CommonJS modules do not work in the browser, but bundling tools like browserify and webpack have allowed CommonJS modules to be built into browser-ready code. Early implementations of ES modules rely on the CommonJS module system under the hood, as Babel transpiles ESM syntax into CommonJS syntax.

However, with the arrival of browser support for ES modules, the expectations have changed. Browser developers now expect node to support ESM natively. It does not yet do so.

The node project's proposal for integrating ES modules currently does not satisfy any of its audiences. Browser-focused developers do not like the .mjs file extension proposal. Tooling developers do not have the hooks they need to provide code coverage tools on par with the ones existing for CommonJS, or transpilers like CoffeeScript. Node-focused developers don't want a new module system in the first place.

We propose that npm provide some useful opinions about how to resolve the impasse, in the form of a design, a working implementation of that design, and a pull request to the node project.

The goals of our design are:

• offer the affordances developers need for dependency injection, transpilation, and test instrumentation
• satisfy the ergonomics expectations of node-focused developers
• satisfy the language expectations of browser-focused developers

Our implementation will include real-world examples demonstrating the success of core use cases.

Principles

These are the principles that drive all of our design decisions:

• Existing CommonJS code must continue to work unchanged.

• ES modules that don't have platform-specific dependencies must work unchanged in both the browser and node, with the exception that import paths might need to be changed.
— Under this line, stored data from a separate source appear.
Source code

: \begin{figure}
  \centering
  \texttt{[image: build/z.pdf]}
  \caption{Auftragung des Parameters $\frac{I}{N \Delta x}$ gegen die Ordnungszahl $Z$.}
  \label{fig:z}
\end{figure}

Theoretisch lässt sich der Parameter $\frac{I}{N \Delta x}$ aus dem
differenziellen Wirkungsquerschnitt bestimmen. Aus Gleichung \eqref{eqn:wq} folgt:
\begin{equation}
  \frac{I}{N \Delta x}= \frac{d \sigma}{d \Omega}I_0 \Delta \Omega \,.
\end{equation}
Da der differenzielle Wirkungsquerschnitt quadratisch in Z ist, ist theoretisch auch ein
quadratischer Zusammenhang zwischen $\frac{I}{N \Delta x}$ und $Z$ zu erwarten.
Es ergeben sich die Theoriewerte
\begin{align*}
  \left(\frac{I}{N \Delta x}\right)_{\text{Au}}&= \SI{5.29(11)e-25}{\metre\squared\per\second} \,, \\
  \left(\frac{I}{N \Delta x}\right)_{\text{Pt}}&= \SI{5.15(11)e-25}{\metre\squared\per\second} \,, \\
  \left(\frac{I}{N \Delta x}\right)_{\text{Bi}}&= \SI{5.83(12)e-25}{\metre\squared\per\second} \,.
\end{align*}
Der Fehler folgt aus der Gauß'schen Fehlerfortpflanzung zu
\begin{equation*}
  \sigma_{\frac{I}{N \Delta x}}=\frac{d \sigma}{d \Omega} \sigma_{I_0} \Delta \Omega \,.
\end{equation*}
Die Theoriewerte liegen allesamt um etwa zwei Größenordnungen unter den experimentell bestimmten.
• The parse goal of a module must be known by its consumer in advance. The module producer should write files that end in .js and advertise the module's parse goal in its documentation.
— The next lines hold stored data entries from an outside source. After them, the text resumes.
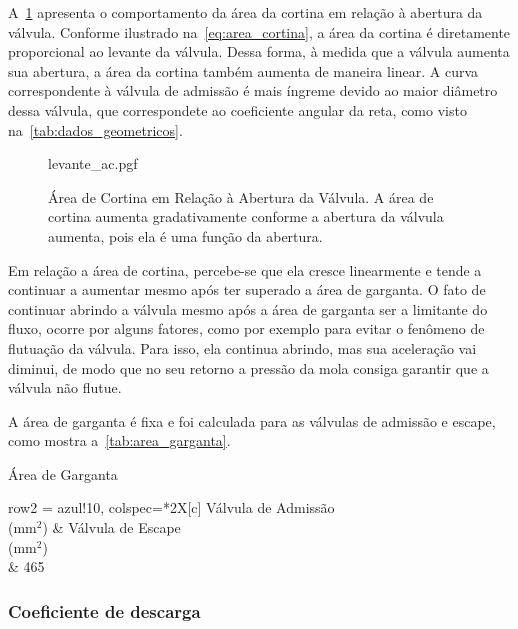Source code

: A~\cref{fig:levante_ac} apresenta o comportamento da área da cortina em relação à abertura da válvula. Conforme ilustrado na~\cref{eq:area_cortina}, a área da cortina é diretamente proporcional ao levante da válvula. 
Dessa forma, à medida que a válvula aumenta sua abertura, a área da cortina também aumenta de maneira linear. 
A curva correspondente à válvula de admissão é mais íngreme devido ao maior diâmetro dessa válvula, que correspondete ao coeficiente angular da reta, como visto na~\cref{tab:dados_geometricos}.
%
\begin{figure}[!htb]
    \centering
    \caption[Área de Cortina em Relação à Abertura da Válvula]{Área de Cortina em Relação à Abertura da Válvula. A área de cortina aumenta gradativamente conforme a abertura da válvula aumenta, pois ela é uma função da abertura.}
    {levante_ac.pgf}
    \label{fig:levante_ac}
\end{figure}
%
Em relação a área de cortina, percebe-se que ela cresce linearmente e tende a continuar a aumentar mesmo após ter superado a área de garganta. 
O fato de continuar abrindo a válvula mesmo após a área de garganta ser a limitante do fluxo, ocorre por alguns fatores, como por exemplo para evitar o fenômeno de flutuação da válvula. 
Para isso, ela continua abrindo, mas sua aceleração vai diminui, de modo que no seu retorno a pressão da mola consiga garantir que a válvula não flutue.

A área de garganta é fixa e foi calculada para as válvulas de admissão e escape, como mostra a~\cref{tab:area_garganta}.
%
\begin{table}[!htb]
    \centering\footnotesize
    \caption{Área de Garganta}
    \begin{tblr}{
        row{2} = azul!10,
        colspec={*{2}{X[c]}}
    }
    \toprule
    {Válvula de Admissão \\ (mm$^2$)} & {Válvula de Escape \\ (mm$^2$)} \\
     & 465 \\
    \bottomrule
    \end{tblr}
    \label{tab:area_garganta}
\end{table}
%
\subsubsection*{Coeficiente de descarga}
The remainder of this document examines the consequences of these principles on how ES modules would work in node.

Node global objects

The following node global objects are still defined for ES modules, because they are also defined for browser execution environments:

• console, setTimeout, clearTimeout, setImmediate, setInterval

To get the other node pre-defined globals and module locals, you must import them. import * from 'nodejs' provides the following:

• process
• global
• Buffer
• require
• __dirname
• __filename
• isMain new!

isMain is true if the current module is a file run directly from node.

We also propose adding loaderhooks as a way of specifying hooks at runtime. An example:

import {loaderHooks} from 'nodejs';
loaderHooks.set({
    instantiate () { /* in pace requiescat */ },
    resolve () { /* sorry fortunato */ }
})
loaderHooks.transpilers.push(async function (url, source) {
	// return a promise for a string
})

Parse goals

Authors do not need to specify parse goals via means like file extensions. Main files are assumed to have the module goal falling back to CommonJS if the runtime encounters require() or any module locals. To avoid the performance hit of the extra parse step, you can invoke node using a flag that invokes common js parsing by default: --mode=legacy. For example, at the top of a script you would use #!/bin/env node --mode=legacy. (The opposing command-line option, --mode=esm, will also short-circuit any attempt to guess the parse goal.)

Additionally, node's existing shebang-stripping parsing logic will be extended to check for --mode=legacy in the shebang of the main module, which will trigger an immediate switch to commonjs mode.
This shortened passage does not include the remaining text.